The Sierra de Grazalema is a phenomenal part of Andalucia, filled with gnarly mountains, flowing oak tree forests, and shimmering white-washed towns dating back to Roman and Moorish times.
But my biggest surprise was the Garganta Verde, a lush green canyon home to countless eagles and giant vultures.
If you like places that aren’t yet overflowing with tourists, then chances are you’ll be into this beautiful region home to many pueblas blancas (white towns). Considering how close it is to some of Spain’s most-visited places, it’s like a gem hiding in plain sight.
I first visited Andalucia some years ago on a classic city-hopping trip, stopping only in major hubs like Seville and Malaga. It was on my most recent visit that I realized some of the best stuff is actually tucked inside the Sierra de Grazalema mountain range — away from train or bus connections, but perfect for a road trip.
Here are a few notes from each place I visited.
Setenil de las Bodegas
On first approach, Setenil may seem pretty enough, but quite like any other village in Andalucia. Once you realize how it’s built right around a deep and narrow gorge, you begin to appreciate just how scenic it is.

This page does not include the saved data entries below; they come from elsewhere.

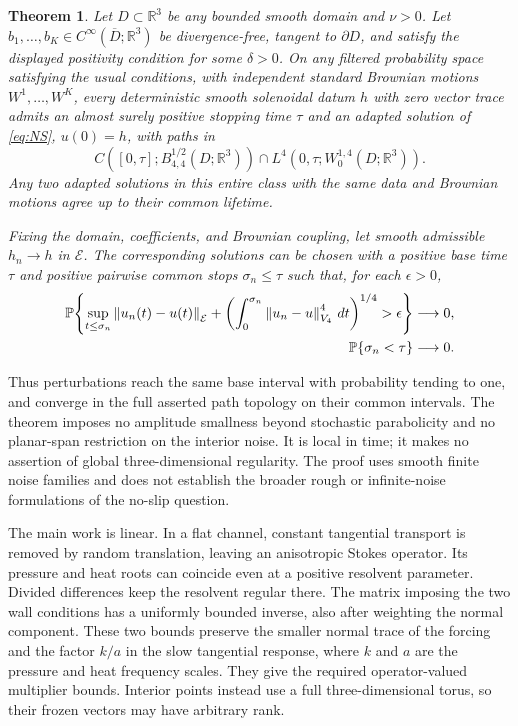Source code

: \documentclass[11pt]{article}
\numberwithin{equation}{section}
\newtheorem{theorem}{Theorem}[section]
\theoremstyle{remark}
\newcommand{\R}{\mathbb R}
\newcommand{\PP}{\mathbb P}
\newcommand{\calE}{\mathcal E}
\newcommand{\norm}[1]{\left\lVert#1\right\rVert}
\begin{document}
\begin{theorem}\label{thm:main}
Let $D\subset\R^3$ be any bounded smooth domain and $\nu>0$.
Let $b_1,\ldots,b_K\in C^\infty(\overline D;\R^3)$ be
divergence-free, tangent to $\partial D$, and satisfy the displayed
positivity condition for some $\delta>0$. On any filtered probability
space satisfying the usual conditions, with independent standard
Brownian motions $W^1,\ldots,W^K$, every deterministic smooth
solenoidal datum $h$ with zero vector trace admits an almost surely
positive stopping time $\tau$ and an adapted solution of
\eqref{eq:NS}, $u(0)=h$, with paths in
\begin{equation}\label{eq:main-class}
 C([0,\tau];B^{1/2}_{4,4}(D;\R^3))
 \cap L^4(0,\tau;W^{1,4}_0(D;\R^3)).
\end{equation}
Any two adapted solutions in this entire class with the same data
and Brownian motions agree up to their common lifetime.

Fixing the domain, coefficients, and Brownian coupling, let smooth
admissible $h_n\to h$ in $\calE$. The corresponding solutions can be
chosen with a positive base time $\tau$ and positive pairwise common
stops $\sigma_n\leq\tau$ such that, for each $\epsilon>0$,
\begin{align}\label{eq:main-dependence}
 \PP\!\left\{\sup_{t\leq\sigma_n}\norm{u_n(t)-u(t)}_{\calE}
 +\left(\int_0^{\sigma_n}\norm{u_n-u}_{V_4}^4\,dt\right)^{1/4}
 >\epsilon\right\}&\longrightarrow0,\\
 \PP\{\sigma_n<\tau\}&\longrightarrow0.\notag
\end{align}
\end{theorem}

Thus perturbations reach the same base interval with probability
tending to one, and converge in the full asserted path topology on
their common intervals. The theorem imposes no amplitude smallness
beyond stochastic parabolicity and no planar-span restriction on
the interior noise. It is local in time; it makes no assertion of
global three-dimensional regularity. The proof uses smooth finite
noise families and does not establish the broader rough or
infinite-noise formulations of the no-slip question.

The main work is linear. In a flat channel, constant tangential
transport is removed by random translation, leaving an anisotropic
Stokes operator. Its pressure and heat roots can coincide even at
a positive resolvent parameter. Divided differences keep the
resolvent regular there. The matrix imposing the two wall conditions
has a uniformly bounded inverse, also after weighting the normal
component. These two bounds preserve the smaller normal trace of the
forcing and the factor $k/a$ in the slow tangential response, where
$k$ and $a$ are the pressure and heat frequency scales. They give the
required operator-valued multiplier bounds. Interior points instead use
a full three-dimensional torus,
so their frozen vectors may have arbitrary rank.
\end{document}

But it’s not just the topography that makes Setenil so interesting; it’s that many of the houses were built right into the rock cliffs. These cave dwellings were constructed over many centuries by extending natural caves or building walls under natural overhangs.
I loved seeing these cave houses, moseying through Setenil’s narrow streets, and stopping for tapas underneath the massive rocky overhangs.
Some tour buses stop in Setenil during the day, though the groups stick mostly to one street, leaving the rest of the town free to explore on your own. The town has a totally different feel at night, when all the day-trippers have left and the restaurants and bars get reclaimed by the locals.
Setenil is a fun place to stay the night if you have the chance, as some of the cave houses have been turned into guesthouses and B&Bs, which will make for a unique stay.
My next stop was Grazalema, a white village stunningly situated on the foothills of a large mountain. The terrain around Grazalema reminded me somewhat of my travels in northern Mexico, with many dry pastures dotted with large granite boulders and roads lined with bright yellow flowers.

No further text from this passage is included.